Financiering en Verslaggeving
H1 De naamloze vennootschap
- Kapitaal (EV) is in aandelen overdraagbaar op aandelenbeurs
- Vennoten zijn de aandeelhouders die bij faillissement alleen hun vermogenswaarde
(bedrag in aandelen) kunnen verliezen. Rechten en plichten aandeelhouder:
1. Stemrecht nv in algemene vergadering minimaal 1x per jaar → elk aandeel is 1 stem,
dus als je de helft + 1 aandelen hebt, bepaal jij het beleid
2. Beperkt aansprakelijk → rechtspersoon
3. Recht op een aandeel in de winst → dividend
Een obligatie is een schuldbewijs van een nv, een bewijs dat je geld geleend hebt aan een
onderneming.
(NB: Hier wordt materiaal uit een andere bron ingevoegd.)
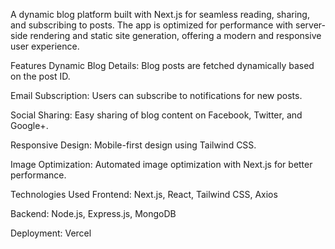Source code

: A dynamic blog platform built with Next.js for seamless reading, sharing, and subscribing to posts. The app is optimized for performance with server-side rendering and static site generation, offering a modern and responsive user experience.

Features
Dynamic Blog Details: Blog posts are fetched dynamically based on the post ID.

Email Subscription: Users can subscribe to notifications for new posts.

Social Sharing: Easy sharing of blog content on Facebook, Twitter, and Google+.

Responsive Design: Mobile-first design using Tailwind CSS.

Image Optimization: Automated image optimization with Next.js for better performance.

Technologies Used
Frontend: Next.js, React, Tailwind CSS, Axios

Backend: Node.js, Express.js, MongoDB

Deployment: Vercel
De nominale waarde van een obligatie wordt gesteld op 100%. Ze geven
recht op jaarlijkse rentevergoeding wat los staat van winst of verlies van de onderneming. Je
kan aandelen én obligaties verhandelen op de effectenbeurs waar tussenpersonen provisie
en administratiekosten in rekening brengen.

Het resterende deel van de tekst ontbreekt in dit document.